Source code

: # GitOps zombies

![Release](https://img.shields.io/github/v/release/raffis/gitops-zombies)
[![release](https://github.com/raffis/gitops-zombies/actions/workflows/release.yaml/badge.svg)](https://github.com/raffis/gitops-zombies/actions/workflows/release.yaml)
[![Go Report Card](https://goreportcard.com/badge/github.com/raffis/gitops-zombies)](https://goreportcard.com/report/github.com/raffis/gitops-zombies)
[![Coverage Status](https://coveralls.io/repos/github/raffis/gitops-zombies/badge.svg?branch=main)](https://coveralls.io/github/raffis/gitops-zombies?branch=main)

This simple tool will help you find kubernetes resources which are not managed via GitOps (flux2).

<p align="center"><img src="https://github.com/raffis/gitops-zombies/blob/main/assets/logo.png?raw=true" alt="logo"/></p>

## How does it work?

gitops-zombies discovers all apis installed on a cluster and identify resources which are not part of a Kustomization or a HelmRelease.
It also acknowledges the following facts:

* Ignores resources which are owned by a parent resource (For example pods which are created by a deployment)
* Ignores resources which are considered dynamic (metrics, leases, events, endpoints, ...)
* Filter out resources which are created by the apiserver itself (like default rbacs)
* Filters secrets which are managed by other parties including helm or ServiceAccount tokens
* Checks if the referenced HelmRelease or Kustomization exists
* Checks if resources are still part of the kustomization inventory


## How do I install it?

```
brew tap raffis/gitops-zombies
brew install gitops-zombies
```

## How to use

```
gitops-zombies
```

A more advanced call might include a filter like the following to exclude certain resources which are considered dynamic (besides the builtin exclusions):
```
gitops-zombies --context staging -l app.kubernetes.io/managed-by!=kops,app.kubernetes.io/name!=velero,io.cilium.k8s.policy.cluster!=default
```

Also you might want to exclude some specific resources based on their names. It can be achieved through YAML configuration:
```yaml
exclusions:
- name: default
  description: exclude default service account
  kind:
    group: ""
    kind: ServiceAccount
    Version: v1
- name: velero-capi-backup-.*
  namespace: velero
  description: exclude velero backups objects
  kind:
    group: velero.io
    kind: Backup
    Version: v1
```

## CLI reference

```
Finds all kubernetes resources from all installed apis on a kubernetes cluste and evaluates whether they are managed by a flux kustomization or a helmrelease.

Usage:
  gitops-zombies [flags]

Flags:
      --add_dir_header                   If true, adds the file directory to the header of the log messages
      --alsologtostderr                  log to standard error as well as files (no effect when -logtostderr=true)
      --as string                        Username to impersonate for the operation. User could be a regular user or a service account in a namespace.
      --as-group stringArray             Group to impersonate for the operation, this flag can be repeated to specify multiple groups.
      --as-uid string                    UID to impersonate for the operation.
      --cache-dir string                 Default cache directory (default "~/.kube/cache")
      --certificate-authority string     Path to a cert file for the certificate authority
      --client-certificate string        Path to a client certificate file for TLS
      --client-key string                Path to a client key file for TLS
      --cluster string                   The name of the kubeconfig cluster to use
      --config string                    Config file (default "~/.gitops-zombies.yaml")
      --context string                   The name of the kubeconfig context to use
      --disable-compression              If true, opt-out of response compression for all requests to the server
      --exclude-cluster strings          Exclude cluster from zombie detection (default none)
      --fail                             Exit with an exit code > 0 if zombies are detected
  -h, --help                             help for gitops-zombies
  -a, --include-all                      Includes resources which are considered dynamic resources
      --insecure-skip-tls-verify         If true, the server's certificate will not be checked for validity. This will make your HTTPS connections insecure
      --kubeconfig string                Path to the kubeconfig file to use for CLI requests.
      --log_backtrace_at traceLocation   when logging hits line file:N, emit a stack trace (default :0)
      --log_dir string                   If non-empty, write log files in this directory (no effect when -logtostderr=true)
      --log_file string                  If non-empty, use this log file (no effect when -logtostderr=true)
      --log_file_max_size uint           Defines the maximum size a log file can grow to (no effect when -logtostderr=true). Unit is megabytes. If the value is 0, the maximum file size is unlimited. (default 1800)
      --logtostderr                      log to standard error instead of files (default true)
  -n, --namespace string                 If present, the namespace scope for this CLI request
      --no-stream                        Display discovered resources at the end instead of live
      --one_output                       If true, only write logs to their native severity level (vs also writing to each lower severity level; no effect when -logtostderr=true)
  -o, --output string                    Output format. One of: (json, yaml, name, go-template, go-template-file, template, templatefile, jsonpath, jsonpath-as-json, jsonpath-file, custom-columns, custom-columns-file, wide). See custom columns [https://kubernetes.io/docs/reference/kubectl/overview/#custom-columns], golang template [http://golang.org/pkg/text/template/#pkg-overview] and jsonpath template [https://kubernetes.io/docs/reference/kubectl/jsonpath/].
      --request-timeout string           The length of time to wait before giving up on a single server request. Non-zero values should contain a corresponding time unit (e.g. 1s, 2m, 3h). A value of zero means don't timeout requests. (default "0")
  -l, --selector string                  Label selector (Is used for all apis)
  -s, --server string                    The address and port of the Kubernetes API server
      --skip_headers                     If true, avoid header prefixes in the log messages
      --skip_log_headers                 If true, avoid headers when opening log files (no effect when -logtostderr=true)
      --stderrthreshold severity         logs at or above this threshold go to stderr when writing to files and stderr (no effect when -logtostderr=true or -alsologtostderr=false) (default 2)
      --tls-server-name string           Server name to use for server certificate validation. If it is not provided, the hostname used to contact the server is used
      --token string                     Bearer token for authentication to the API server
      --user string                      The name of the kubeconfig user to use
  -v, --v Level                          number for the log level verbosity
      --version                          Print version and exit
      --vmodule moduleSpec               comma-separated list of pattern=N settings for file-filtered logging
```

---

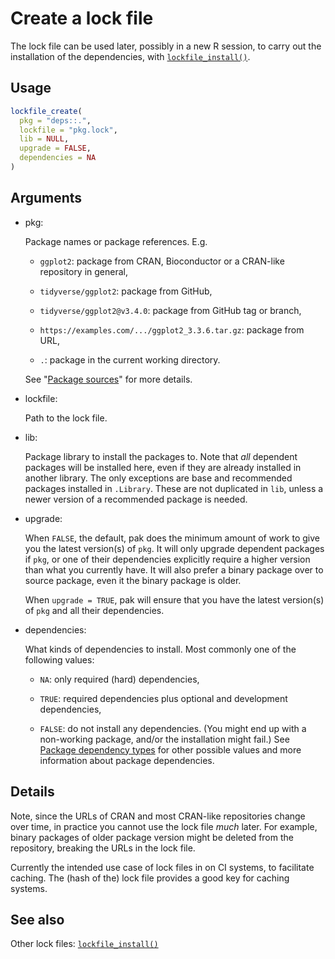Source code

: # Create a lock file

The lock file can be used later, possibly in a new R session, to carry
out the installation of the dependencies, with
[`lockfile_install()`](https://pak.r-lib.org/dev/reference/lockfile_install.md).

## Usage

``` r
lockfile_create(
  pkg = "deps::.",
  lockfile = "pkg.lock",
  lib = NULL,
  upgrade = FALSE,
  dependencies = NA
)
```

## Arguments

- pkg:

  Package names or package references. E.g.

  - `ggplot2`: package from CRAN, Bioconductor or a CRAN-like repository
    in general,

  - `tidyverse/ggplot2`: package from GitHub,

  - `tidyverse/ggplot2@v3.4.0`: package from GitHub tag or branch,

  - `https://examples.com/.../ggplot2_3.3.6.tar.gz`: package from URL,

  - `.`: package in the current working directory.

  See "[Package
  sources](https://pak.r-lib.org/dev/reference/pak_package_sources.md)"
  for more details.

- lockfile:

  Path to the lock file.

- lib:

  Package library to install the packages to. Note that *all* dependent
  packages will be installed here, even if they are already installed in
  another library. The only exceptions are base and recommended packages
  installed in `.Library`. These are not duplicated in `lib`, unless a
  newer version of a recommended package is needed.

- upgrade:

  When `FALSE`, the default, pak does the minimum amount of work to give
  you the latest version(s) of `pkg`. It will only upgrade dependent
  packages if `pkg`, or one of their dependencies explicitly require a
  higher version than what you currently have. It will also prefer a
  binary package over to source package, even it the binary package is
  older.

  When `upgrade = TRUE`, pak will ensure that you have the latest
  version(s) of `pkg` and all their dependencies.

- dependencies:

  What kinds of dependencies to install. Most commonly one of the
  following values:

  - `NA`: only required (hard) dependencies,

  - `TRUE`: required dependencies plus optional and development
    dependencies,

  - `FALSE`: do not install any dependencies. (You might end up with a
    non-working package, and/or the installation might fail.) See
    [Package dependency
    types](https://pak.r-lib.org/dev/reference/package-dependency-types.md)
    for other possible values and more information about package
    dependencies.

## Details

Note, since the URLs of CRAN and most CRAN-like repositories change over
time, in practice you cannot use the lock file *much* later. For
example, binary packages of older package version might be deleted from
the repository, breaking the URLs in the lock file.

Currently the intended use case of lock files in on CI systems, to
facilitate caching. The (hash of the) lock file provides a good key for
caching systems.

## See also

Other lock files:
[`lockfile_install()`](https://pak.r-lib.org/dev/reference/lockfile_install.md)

_Problem description_
Scan the records above for the lines holding "newer version of" and "Note, since the". Transcribe those two and every line between them word for word, and no others.

_Exercise answer_
  newer version of a recommended package is needed.

- upgrade:

  When `FALSE`, the default, pak does the minimum amount of work to give
  you the latest version(s) of `pkg`. It will only upgrade dependent
  packages if `pkg`, or one of their dependencies explicitly require a
  higher version than what you currently have. It will also prefer a
  binary package over to source package, even it the binary package is
  older.

  When `upgrade = TRUE`, pak will ensure that you have the latest
  version(s) of `pkg` and all their dependencies.

- dependencies:

  What kinds of dependencies to install. Most commonly one of the
  following values:

  - `NA`: only required (hard) dependencies,

  - `TRUE`: required dependencies plus optional and development
    dependencies,

  - `FALSE`: do not install any dependencies. (You might end up with a
    non-working package, and/or the installation might fail.) See
    [Package dependency
    types](https://pak.r-lib.org/dev/reference/package-dependency-types.md)
    for other possible values and more information about package
    dependencies.

## Details

Note, since the URLs of CRAN and most CRAN-like repositories change over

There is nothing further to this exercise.